(Stored data entries)
▬▬▬▬▬▬▬▬▬▬
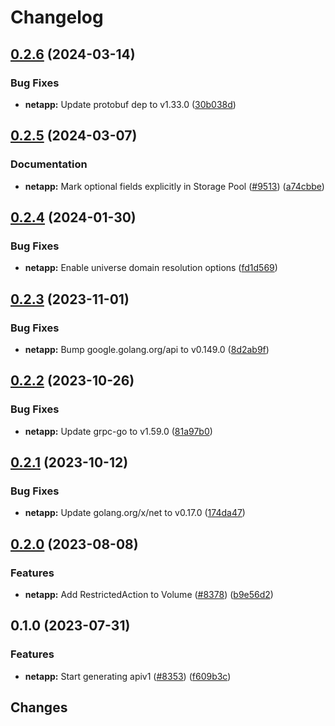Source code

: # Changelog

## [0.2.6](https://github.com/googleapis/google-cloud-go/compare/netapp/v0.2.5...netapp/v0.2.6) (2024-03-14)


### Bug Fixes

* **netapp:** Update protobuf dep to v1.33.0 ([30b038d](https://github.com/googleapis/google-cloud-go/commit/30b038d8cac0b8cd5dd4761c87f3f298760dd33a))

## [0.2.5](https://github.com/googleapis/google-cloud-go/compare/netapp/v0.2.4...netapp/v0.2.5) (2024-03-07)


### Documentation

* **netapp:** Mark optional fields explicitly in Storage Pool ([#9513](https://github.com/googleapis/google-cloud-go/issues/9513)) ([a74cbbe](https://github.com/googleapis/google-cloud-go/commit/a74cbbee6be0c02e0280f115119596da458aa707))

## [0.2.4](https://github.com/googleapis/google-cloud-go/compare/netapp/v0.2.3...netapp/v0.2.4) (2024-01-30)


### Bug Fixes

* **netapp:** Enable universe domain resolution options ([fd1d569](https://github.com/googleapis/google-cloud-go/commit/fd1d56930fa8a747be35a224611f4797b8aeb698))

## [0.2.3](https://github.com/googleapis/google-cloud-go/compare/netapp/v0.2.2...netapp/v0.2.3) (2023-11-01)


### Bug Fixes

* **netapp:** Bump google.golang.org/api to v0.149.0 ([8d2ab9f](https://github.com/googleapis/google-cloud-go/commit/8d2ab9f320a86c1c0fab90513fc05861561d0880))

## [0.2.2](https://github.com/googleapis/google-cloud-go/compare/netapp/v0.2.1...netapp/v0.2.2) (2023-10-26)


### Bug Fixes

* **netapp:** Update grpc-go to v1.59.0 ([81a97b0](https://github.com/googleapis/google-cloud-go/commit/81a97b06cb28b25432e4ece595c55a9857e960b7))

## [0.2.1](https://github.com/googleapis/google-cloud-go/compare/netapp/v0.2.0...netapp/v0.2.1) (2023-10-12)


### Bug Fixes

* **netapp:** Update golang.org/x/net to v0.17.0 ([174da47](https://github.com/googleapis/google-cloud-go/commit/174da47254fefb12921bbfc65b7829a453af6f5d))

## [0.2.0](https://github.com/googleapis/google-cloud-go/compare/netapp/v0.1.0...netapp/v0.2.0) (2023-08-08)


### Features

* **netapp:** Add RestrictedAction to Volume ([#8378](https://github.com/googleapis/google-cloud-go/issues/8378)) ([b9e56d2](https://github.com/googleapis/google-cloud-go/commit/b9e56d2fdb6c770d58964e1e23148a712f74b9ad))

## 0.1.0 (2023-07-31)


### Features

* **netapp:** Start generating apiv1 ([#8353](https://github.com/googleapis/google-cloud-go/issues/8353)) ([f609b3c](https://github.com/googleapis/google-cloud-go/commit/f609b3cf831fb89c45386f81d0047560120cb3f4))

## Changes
▬▬▬▬▬▬▬▬▬▬
### TASK GOAL
Among the lines of the data, find every one that holds "golang" and copy it.

### WRITTEN SOLUTION
* **netapp:** Bump google.golang.org/api to v0.149.0 ([8d2ab9f](https://github.com/googleapis/google-cloud-go/commit/8d2ab9f320a86c1c0fab90513fc05861561d0880))
* **netapp:** Update golang.org/x/net to v0.17.0 ([174da47](https://github.com/googleapis/google-cloud-go/commit/174da47254fefb12921bbfc65b7829a453af6f5d))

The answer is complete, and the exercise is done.